Nikita, Duchess of Meow


----------



## 10cats2dogs (Jun 16, 2013)

Dear Nikita, Duchess of Meow!
You are with a Forever Mommy now, who loves you very, very much!

And with her continued help, you will blossom into the Proper, Regal Cat, you are meant to be!

Congratulations and Blessings, for finding such a wonderful Human!

Nikita, I look forward to seeing some more updates from you!
Sincerely, 
Mr. Jazz, 
A rescued former stray, myself!


----------



## Straysmommy (Dec 23, 2010)

Hi Mr Jazz,

Thank you so much for your kind words! Mom got really angry at me a while ago because I attacked Princess. I just don't know what gets into me sometimes, I'm sure a cat is out to get me, I attack, then I realize my mistake and flee in fear... I don't want to be like this and pick up fights, but it's stronger than me. I've learned to look before I attack something that moves near me, I've learned that not everything moving next to me is dangerous, so I hardly ever attack mom anymore. I still have some more way to go, though.


----------



## Marcia (Dec 26, 2010)

Nikita, I am SO glad you are able to enjoy a few minutes of bliss. The world is a dangerous place so you are right to worry, but you can rest easy in mommy's company! She will always take good care of you!!


----------



## Marcia (Dec 26, 2010)

don't u wsh I was ther to pounc on u to keep ur senses sharp?
coco


----------



## Straysmommy (Dec 23, 2010)

Coco, no please. I have enough with The Little Prince, mom's latest addition to the household! He's almost 1 year old now, and as obnoxious as they come. He likes to play rough and doesn't get it that a former stray with PTSD doesn't find that enjoyable! Mom never wanted a kitten, but took pity on him in the streets and now we're stuck with this hyperactive thing.


----------



## 10cats2dogs (Jun 16, 2013)

Prncess Nikita, 
Hihi! Im Snowflake, I think...
Im amost comptely deff...
I think I migt hve PTSD too.
My frmr humns dmped me in a strange plce..in the wintr time!
I was so terified! Thr was a humn femle ther...she put food out for me...I was to scared to aproch her that nigt...but she was bck the nxt night with more food for me...
I strted thinkng, maybe shes a good humn...she was polite, she didnt ster at me...or try to grab me...she give me spce...so I didnt run away dis tme an ate in frt of her....I was so hapy to hav a ful belly...
She went inside a litle bulding, and I folowd...I was trying to look insde...
I decided to sty clse that nigt...
She mved stuf to the big noisy thng that moves...
She lft the dor opn on it...and I made my mov, I figred nothng cld be wrse, thn wher I was...so I jumpd in!
I was going whr this nice humn was, I didnt want to be alone in dis scary plce...

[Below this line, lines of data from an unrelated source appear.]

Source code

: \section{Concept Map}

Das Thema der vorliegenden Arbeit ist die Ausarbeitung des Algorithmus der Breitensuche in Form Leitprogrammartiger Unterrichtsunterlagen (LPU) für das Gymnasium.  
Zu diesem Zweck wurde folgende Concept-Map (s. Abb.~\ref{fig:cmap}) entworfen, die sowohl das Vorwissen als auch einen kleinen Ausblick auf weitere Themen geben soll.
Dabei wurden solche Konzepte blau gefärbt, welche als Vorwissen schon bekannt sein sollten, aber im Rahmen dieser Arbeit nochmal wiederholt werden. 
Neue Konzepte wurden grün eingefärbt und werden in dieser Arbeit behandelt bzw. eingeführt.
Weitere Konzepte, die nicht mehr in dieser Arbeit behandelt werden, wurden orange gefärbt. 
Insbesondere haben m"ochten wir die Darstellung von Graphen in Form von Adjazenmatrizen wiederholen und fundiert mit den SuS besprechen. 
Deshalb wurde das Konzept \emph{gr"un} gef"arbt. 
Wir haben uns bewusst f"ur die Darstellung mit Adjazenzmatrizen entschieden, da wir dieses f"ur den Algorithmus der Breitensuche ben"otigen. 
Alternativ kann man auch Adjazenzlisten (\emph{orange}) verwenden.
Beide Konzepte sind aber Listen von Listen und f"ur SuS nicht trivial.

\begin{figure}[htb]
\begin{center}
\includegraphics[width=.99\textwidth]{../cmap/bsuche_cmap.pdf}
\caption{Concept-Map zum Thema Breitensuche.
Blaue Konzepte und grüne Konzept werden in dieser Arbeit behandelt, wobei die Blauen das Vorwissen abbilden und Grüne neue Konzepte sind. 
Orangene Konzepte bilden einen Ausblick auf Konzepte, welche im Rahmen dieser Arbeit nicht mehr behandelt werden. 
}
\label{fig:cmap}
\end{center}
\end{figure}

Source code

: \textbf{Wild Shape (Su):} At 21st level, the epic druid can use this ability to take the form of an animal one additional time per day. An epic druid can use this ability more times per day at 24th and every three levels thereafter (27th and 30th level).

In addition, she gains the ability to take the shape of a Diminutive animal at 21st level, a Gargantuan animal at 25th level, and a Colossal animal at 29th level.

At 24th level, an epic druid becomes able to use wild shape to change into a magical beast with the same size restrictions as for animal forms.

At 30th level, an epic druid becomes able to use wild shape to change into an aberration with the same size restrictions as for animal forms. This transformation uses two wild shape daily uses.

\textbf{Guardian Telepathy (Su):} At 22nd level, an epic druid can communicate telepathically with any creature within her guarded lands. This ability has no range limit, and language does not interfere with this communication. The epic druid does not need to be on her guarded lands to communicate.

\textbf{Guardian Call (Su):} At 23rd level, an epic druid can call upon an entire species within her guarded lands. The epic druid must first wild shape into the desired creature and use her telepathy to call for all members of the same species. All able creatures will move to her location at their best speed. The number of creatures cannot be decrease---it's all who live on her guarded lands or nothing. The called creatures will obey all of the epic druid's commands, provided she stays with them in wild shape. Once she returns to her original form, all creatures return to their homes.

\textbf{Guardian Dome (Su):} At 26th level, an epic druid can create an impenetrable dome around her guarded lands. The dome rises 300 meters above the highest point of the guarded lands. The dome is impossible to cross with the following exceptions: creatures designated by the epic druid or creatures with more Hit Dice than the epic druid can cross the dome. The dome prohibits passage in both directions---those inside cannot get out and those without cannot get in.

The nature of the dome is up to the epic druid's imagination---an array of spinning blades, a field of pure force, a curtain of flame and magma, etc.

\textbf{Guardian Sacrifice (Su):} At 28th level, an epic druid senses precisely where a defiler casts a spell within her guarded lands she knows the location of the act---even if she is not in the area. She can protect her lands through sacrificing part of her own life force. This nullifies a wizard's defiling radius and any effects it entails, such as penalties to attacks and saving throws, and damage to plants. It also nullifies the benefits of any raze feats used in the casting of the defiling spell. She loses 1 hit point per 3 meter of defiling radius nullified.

Iv been wif her for fiv mnths now...
Mny tings r bettr...but I knw I stil hve som isues to wrk thu...
I try an shw my aprection by gving lots of hedbuts an purrs at nigt...
I dnt wan to be dmptd agin...
Mayb, dis is whr my PTSD coms in...
Im afrid I'll be dmptd...
She shws no sign of tht, so I tink its jst me...as she is stil respecful of my spce, is gentle and nevr waks me 
rudly...
She knws I do lke to ply, so we go to anothr rom an ply one on one wth the wand toy, I lov tht sily thng!

The fw tmes ive gne to her in th daytme, whn ive flt relly brve...
She has ben so gentle, only givnng me the knd of rubs, I enjy at nght...
I hpe I cn wrk thr dis...
Prncess Nikita...mayb we hav bth fond
the rigt humns dis tme...
Catfully yours
Snowflake

Ms Coca...
mayb you have PTSD to?
Jus a difrnt frm in hw it cmes out?
I sur don lik beng poucnd on! Thts vry rude!
I hpe you an yor humn can figr it out togthr...
I do wsh you wel...


----------